David Weinberger on Open Tags
David has resurrected the hope for open tags that I wrote about last spring, here, and here . The post led to a long interchange with Drummond Reed. David doesn't seem to be aware of the meme from last year, but almost exactly follows my concerns:
[from Joho the Blog: Open namespaces for tags]So, what other namespaces are there? I asked Dave Sifry and he suggested Wikipedia as an obvious choice. That would mean that the tags at the end of your article would link to the Wikipedia article by that name. I've done that with the tags for this post, so if you click on the tag "tagging," it takes you to the Wikipedia entry on tagging. Normally, my tags take you to the Technorati page that aggregates other pages tagged with that tag.
E.g., Instead of <a href="http://www.technorati.com/tags/tagging" rel="tag"> tagging<a> I'm using, <a href="http://www.wikipedia.com/wiki/tagging" rel="tag"> tagging</a>
Of course, where there is no Wikipedia entry, e.g., "everything is miscellaneous," you get a broken link.

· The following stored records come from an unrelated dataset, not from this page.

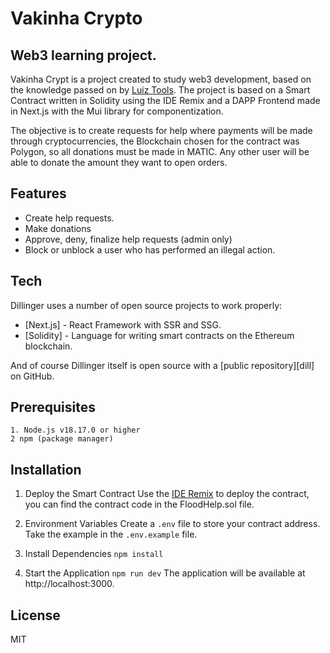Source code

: # Vakinha Crypto
## Web3 learning project.

Vakinha Crypt is a project created to study web3 development, based on the knowledge passed on by [Luiz Tools](https://www.luiztools.com.br/). The project is based on a Smart Contract written in Solidity using the IDE Remix and a DAPP Frontend made in Next.js with the Mui library for componentization.

The objective is to create requests for help where payments will be made through cryptocurrencies, the Blockchain chosen for the contract was Polygon, so all donations must be made in MATIC. Any other user will be able to donate the amount they want to open orders.

## Features

- Create help requests.
- Make donations
- Approve, deny, finalize help requests (admin only)
- Block or unblock a user who has performed an illegal action.

## Tech

Dillinger uses a number of open source projects to work properly:

- [Next.js] - React Framework with SSR and SSG.
- [Solidity] - Language for writing smart contracts on the Ethereum blockchain.

And of course Dillinger itself is open source with a [public repository][dill]
 on GitHub.
 
## Prerequisites
    1. Node.js v18.17.0 or higher
    2 npm (package manager)
 

## Installation

 1. Deploy the Smart Contract
    Use the [IDE Remix](https://remix.ethereum.org/) to deploy the contract, you can find the contract code in the FloodHelp.sol file.

 2. Environment Variables
    Create a `.env` file to store your contract address. Take the example in the `.env.example` file.

 3. Install Dependencies
    `npm install`

 4. Start the Application
    `npm run dev`
    The application will be available at http://localhost:3000.

## License

MIT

So, shouldn't there be a non-vendor, open site that can serve as a namespace? But what would that site do with the tags it's aggregating? And what would it take for it to aggregate those tags? Wouldn't it have to have Technorati's infrastructure? In other words, wouldn't you have to rebuild Technorati?

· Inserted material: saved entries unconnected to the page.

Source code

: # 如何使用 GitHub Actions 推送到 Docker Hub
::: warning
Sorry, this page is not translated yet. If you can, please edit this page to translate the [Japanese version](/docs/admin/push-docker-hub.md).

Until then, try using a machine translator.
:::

My final solution was to use a local tagspace, supported by the blogging tool, like categories. I also supplied the the idea that whatever tag aggregators (like Technorati) spider a blog and identify the tags, they should acknowledge the use by sending a trackback to the blog post. This avoids the specific and hard-coded nature of the rel="tag" URL, even something as universal as Wikipedia.

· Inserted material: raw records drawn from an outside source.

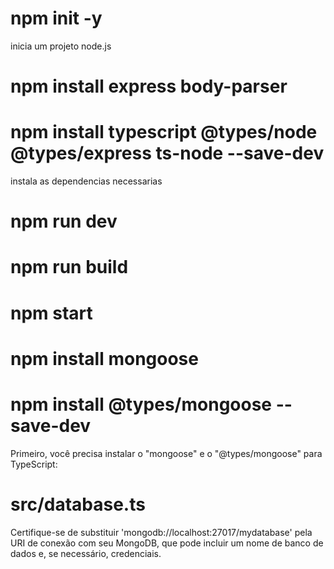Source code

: # npm init -y
inicia um projeto node.js

# npm install express body-parser
# npm install typescript @types/node @types/express ts-node --save-dev
instala as dependencias necessarias

# npm run dev

# npm run build
# npm start


# npm install mongoose
# npm install @types/mongoose --save-dev
Primeiro, você precisa instalar o "mongoose" e o "@types/mongoose" para TypeScript:

# src/database.ts
Certifique-se de substituir 'mongodb://localhost:27017/mydatabase' pela URI de conexão com seu MongoDB, que pode incluir um nome de banco de dados e, se necessário, credenciais.

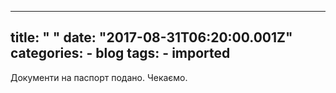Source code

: 
---
title: " "
date: "2017-08-31T06:20:00.001Z"
categories:
    - blog
tags:
    - imported
---

Документи на паспорт подано. Чекаємо.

That would make us an awfully huge purveyor of trackback spam...
Dave
Posted by: David Sifry | May 16, 2006 at 12:07 PM
My memory is crappy. In fact, I think I may have blogged about this before, too. Don't ever get old and stupid, Stowe.
Meanwhile, Stowe, I see that you're in fact using the technorati namespace for your tags.
Posted by: David Weinberger | May 16, 2006 at 04:14 PM
Dave S - Yes, but in a world with multiple tag aggregators, it would provide a way for readers to move from posts to tagspaces, without them being baked into the tag specification.
David W - Yes, I have opted not to create the ten thousand categories that would like arise if I were to map tags locally onto categories. That is mostly because tag aggregators like Technorati don't follow the open tag model. Although Technorati would handle the open tag URL pointing to category-related tagspaces, they don't support the notion of trackbacks as I outlined, and I would then have to do something manual to have a link created to Technorati's corresponding tagspaces.